------ Data shown

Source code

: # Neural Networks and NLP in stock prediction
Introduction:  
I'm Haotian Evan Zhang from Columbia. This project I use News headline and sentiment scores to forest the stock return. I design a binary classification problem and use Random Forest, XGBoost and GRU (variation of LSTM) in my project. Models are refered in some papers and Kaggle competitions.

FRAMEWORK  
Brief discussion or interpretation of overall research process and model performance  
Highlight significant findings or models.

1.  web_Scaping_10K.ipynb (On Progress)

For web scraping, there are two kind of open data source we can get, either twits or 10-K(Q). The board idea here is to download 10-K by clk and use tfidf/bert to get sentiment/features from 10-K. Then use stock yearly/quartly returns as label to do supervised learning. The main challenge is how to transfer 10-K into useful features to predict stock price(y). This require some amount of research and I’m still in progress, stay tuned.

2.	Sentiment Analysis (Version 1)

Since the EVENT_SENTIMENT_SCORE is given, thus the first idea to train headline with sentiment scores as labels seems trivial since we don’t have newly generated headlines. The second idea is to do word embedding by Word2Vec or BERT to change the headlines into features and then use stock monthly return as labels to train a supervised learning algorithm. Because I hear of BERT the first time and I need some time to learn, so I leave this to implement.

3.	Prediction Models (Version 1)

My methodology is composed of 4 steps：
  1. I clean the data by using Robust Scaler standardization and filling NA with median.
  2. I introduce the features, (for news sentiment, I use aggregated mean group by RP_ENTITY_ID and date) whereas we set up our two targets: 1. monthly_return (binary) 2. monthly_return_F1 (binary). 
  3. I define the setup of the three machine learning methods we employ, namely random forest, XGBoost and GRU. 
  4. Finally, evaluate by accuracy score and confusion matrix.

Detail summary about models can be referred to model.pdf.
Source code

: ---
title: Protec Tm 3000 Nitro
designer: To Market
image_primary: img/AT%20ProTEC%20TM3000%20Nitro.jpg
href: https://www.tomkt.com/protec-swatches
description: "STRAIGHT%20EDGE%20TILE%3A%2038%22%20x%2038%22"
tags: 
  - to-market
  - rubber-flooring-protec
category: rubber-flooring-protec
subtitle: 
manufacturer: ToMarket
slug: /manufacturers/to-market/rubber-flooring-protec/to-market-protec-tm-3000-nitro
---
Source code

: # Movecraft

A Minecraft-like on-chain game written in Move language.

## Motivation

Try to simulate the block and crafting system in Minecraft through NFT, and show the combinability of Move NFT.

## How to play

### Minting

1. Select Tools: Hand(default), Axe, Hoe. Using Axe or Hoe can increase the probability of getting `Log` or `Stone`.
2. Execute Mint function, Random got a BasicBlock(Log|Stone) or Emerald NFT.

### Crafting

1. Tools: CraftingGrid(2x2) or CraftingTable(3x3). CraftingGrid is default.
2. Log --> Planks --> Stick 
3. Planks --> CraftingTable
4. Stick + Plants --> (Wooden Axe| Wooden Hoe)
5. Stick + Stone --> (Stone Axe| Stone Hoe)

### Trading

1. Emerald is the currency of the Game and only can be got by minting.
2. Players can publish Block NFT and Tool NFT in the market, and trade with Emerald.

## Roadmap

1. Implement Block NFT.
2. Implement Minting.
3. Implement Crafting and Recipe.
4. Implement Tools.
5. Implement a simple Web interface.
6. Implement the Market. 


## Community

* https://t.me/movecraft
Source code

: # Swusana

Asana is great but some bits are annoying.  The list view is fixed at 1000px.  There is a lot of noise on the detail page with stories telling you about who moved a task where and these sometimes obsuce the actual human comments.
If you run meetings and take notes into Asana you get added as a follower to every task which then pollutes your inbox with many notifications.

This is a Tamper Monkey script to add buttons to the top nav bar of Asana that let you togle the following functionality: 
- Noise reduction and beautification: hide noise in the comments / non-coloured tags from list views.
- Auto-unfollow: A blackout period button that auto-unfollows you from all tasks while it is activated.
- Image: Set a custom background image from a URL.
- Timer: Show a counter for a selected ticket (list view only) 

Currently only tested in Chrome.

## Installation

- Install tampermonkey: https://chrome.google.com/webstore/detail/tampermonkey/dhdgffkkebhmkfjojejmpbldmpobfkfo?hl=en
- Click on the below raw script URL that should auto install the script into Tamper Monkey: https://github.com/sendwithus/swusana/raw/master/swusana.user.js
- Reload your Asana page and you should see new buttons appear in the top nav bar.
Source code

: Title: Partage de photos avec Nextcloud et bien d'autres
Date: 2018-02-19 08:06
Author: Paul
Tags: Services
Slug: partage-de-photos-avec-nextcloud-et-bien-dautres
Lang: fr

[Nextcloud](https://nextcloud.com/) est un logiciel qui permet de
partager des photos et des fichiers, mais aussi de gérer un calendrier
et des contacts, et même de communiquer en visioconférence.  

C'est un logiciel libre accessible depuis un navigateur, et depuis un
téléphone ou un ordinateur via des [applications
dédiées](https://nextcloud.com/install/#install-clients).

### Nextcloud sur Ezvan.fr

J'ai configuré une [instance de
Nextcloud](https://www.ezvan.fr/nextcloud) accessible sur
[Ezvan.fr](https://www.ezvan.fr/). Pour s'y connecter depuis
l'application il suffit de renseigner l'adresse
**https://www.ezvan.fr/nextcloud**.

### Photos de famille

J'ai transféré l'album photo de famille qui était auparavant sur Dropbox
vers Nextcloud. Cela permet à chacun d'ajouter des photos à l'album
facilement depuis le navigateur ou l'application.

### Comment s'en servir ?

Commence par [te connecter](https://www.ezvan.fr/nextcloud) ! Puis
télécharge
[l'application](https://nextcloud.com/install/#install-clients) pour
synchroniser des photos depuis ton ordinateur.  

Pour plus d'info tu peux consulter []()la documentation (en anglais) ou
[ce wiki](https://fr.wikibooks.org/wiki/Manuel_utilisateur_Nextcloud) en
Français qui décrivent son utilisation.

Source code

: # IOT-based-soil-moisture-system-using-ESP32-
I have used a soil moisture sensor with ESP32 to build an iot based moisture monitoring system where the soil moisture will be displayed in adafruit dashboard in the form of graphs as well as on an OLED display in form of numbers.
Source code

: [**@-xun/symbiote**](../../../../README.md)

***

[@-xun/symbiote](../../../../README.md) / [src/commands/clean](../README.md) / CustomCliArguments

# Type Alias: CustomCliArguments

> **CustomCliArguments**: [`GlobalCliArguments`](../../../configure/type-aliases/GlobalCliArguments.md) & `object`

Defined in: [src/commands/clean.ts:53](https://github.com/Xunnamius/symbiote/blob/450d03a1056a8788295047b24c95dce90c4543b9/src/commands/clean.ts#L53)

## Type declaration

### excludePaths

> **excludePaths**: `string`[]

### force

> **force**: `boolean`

------------
------ Data shown

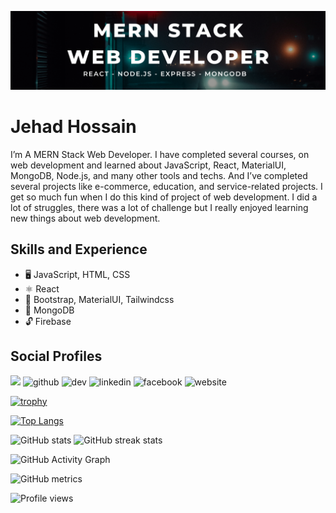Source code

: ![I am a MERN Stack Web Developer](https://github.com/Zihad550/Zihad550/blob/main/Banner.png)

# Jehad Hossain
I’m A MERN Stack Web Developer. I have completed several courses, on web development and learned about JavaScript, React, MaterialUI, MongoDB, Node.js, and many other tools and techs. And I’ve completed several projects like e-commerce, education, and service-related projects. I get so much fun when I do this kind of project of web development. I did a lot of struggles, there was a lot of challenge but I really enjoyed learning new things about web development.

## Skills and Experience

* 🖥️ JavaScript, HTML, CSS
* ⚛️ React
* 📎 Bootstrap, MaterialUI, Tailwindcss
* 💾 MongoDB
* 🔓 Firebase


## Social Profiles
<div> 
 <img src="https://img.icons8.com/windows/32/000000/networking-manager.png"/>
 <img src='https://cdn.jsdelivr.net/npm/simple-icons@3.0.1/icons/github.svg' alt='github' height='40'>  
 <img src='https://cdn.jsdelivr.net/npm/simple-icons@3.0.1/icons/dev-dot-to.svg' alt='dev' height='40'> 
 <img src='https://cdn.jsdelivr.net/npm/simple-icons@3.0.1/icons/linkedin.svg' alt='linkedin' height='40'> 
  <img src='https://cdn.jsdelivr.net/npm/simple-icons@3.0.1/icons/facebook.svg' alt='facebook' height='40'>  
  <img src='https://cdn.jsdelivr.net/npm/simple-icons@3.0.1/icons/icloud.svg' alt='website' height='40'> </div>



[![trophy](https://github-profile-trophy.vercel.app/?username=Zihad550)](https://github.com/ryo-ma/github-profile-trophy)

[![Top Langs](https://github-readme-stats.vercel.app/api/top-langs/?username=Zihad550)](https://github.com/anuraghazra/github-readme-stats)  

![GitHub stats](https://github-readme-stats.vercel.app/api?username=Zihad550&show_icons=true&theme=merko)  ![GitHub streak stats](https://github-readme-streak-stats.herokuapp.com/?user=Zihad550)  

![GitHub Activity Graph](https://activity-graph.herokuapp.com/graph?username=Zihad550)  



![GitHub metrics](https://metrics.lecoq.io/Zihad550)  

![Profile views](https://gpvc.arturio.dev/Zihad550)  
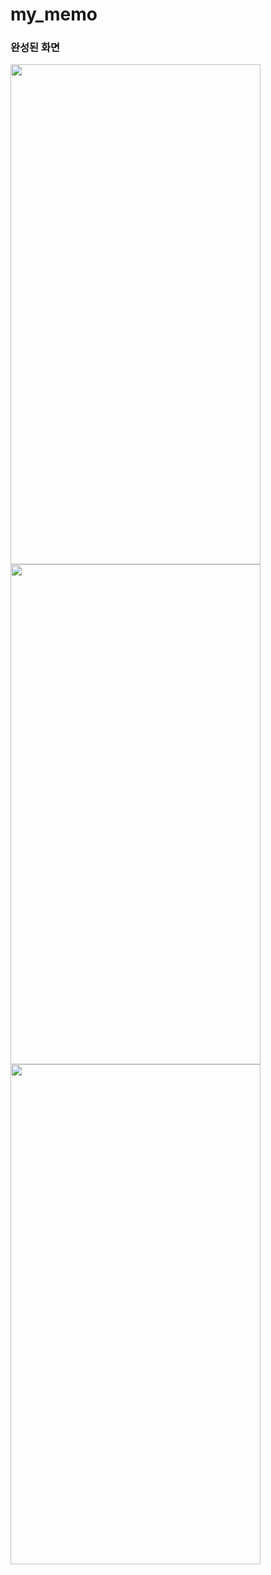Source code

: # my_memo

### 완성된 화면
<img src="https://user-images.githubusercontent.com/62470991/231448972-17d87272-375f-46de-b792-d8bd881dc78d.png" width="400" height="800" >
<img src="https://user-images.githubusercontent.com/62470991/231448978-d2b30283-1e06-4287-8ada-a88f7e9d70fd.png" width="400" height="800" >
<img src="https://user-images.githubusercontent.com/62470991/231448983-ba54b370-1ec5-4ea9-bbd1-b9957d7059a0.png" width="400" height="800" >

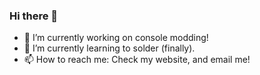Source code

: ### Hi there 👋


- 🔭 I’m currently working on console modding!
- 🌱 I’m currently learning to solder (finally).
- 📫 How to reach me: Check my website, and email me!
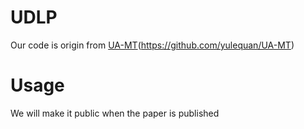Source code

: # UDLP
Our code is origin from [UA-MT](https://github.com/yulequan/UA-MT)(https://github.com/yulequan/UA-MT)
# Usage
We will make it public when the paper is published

------------
------ Data shown

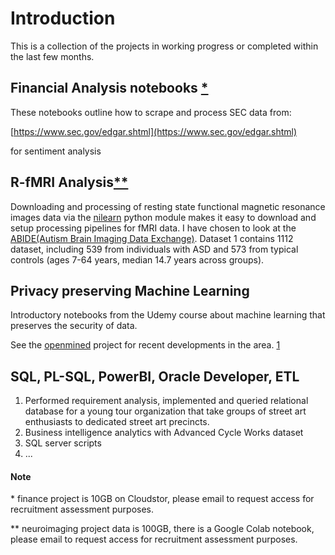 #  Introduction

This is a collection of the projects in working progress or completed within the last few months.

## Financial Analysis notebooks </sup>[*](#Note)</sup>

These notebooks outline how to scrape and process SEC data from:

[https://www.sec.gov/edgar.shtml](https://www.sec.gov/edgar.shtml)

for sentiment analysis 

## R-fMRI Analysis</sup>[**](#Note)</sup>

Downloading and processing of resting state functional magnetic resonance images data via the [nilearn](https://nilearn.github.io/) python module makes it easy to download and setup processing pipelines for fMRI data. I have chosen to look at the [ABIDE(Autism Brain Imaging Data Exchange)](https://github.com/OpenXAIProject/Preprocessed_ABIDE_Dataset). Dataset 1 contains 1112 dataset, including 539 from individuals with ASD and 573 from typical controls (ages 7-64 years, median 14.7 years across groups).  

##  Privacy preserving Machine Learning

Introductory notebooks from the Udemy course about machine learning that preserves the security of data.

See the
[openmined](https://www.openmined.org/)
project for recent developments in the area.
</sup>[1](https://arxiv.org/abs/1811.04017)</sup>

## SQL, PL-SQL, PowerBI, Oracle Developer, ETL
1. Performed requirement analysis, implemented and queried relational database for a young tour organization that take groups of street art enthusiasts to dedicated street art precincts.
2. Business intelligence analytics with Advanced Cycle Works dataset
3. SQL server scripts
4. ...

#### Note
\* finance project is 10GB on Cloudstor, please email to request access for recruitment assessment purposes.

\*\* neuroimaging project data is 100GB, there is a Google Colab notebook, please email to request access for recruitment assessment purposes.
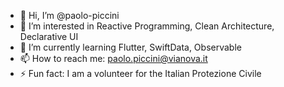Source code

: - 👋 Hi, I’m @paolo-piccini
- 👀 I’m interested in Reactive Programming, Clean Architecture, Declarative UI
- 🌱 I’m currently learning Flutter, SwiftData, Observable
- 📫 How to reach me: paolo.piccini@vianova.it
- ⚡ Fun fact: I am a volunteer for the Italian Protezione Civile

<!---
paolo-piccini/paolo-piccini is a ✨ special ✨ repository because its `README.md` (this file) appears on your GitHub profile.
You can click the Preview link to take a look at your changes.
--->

------------

Reproduce each line of the material that mentions "notebooks".

Response to this exercise
## Financial Analysis notebooks </sup>[*](#Note)</sup>
These notebooks outline how to scrape and process SEC data from:
Introductory notebooks from the Udemy course about machine learning that preserves the security of data.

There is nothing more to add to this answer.